Summer Bodies, Social Pressure, and Feeling Safe in Your Skin
- Rose Degenhardt
- 6 days ago
- 4 min read
By Rose Degenhardt, MA, RCT, CCC
Registered Counselling Therapist | Founder & Clinical Director, Venture Counselling Therapy
Inc.
Posted: June 18, 2026
When Summer Feels Exposing
As summer arrives, so does a shift—not just in weather, but in how we experience our bodies.
Layers come off. Social events increase. There are beaches, pools, patios, and gatherings where appearance can feel more visible than usual. And for many people, this doesn’t feel freeing. It feels… exposing.
In therapy, I often hear clients describe summer as a time when body image anxiety intensifies.
The pressure to feel confident, to look a certain way, or to meet unspoken social expectations can create discomfort, self-consciousness, and even avoidance.
The Pressure of “Summer Bodies”
We’ve all heard the messaging—subtle or direct—about getting “summer ready.” It’s
everywhere. Social media, advertising, conversations, even well-meaning comments.
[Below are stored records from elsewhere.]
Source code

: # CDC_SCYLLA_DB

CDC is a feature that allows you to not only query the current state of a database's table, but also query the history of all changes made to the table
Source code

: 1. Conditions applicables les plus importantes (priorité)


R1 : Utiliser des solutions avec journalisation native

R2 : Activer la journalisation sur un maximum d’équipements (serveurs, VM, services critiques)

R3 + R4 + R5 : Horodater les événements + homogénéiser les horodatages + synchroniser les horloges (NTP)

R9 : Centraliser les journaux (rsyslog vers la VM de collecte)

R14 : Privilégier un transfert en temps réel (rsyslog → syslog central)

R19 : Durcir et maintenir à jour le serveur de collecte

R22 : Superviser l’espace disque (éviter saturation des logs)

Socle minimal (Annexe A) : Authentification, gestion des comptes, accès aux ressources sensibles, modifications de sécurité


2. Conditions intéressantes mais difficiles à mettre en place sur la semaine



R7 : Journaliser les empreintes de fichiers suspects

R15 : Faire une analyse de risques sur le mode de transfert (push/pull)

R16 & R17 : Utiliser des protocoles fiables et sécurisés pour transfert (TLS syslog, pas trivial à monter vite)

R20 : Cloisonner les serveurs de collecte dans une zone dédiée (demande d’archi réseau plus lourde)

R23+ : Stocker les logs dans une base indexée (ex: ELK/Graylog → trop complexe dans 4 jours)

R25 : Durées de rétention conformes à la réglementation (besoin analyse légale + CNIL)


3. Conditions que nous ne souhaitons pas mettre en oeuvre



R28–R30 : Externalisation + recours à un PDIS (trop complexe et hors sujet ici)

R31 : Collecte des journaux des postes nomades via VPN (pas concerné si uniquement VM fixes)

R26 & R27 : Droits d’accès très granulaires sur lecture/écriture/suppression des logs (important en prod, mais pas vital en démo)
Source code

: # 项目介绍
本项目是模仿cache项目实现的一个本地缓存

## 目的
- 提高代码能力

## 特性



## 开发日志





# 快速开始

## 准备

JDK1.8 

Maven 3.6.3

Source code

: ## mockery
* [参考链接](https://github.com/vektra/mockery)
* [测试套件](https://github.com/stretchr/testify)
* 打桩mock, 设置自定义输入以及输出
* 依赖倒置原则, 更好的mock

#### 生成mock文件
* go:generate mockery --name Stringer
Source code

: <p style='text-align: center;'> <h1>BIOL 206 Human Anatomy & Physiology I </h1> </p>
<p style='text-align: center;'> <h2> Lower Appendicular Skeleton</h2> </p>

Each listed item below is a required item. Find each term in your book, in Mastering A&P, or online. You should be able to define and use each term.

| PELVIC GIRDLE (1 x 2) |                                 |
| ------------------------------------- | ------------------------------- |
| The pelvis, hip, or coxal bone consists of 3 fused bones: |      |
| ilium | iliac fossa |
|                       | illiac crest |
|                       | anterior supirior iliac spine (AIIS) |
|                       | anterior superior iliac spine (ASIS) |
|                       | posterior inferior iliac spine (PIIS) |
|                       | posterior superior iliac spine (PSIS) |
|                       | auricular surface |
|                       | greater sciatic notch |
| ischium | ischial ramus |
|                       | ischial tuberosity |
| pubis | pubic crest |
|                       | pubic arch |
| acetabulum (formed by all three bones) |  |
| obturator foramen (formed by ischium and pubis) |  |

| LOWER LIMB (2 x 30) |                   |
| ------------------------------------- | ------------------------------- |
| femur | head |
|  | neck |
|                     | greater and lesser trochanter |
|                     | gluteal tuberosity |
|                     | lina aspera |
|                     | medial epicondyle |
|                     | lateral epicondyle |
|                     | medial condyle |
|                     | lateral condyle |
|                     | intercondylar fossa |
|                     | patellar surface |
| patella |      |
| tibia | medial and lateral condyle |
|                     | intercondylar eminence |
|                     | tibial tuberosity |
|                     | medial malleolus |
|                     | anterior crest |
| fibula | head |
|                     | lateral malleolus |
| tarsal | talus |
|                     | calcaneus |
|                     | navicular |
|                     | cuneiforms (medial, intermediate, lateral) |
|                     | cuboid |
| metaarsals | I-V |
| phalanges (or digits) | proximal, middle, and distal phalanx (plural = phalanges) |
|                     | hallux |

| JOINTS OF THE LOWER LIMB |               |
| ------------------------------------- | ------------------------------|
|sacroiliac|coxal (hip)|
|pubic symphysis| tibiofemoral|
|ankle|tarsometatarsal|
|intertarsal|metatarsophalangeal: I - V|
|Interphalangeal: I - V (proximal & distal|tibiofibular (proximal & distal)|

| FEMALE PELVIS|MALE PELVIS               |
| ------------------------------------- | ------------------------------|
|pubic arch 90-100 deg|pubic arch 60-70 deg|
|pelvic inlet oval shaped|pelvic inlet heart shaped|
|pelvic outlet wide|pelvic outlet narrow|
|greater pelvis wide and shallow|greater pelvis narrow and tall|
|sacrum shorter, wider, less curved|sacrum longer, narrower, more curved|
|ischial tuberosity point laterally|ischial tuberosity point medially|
The underlying message is often:
Your body needs to change in order to be acceptable.
And when we internalize that, it can lead to:
Constant comparison
Negative self-talk
Avoiding activities like swimming or social events
Feeling like we don’t belong in certain spaces
But here’s the truth: your body is not a project that needs to be completed before you can
participate in your life.
A Personal Reflection
This is something I’ve had to work through myself.
As a mom, and as someone living with PCOS, my relationship with my body has not always
been simple. Over time, I’ve lost over 75 pounds—and while that’s often seen as something to celebrate, it doesn’t automatically erase body image struggles.
Even now, summer can still feel… vulnerable.
There are moments where I feel confident, and moments where I don’t. Moments where old
thoughts creep in. Moments where I become aware of how visible my body feels.
And then there are the stretch marks.
I try to speak kindly to them. I remind myself that each mark represents something
meaningful—that my body carried and brought healthy babies into this world. There is truth in that, and I can intellectually understand the strength and significance of it.
But I also want to be honest.
The insecurity can still linger.
I’ve heard the expression many times—“tiger stripes,” “you earned them,” “they’re beautiful.”
And while I understand the intention behind it, it never quite resonated with me. I didn’t love
them. I didn’t feel empowered by them.
And I think that’s okay to say.
Because body acceptance isn’t about forcing yourself to love every part of your body. Sometimes it’s about learning to hold both truths at once—gratitude and discomfort, appreciation and insecurity.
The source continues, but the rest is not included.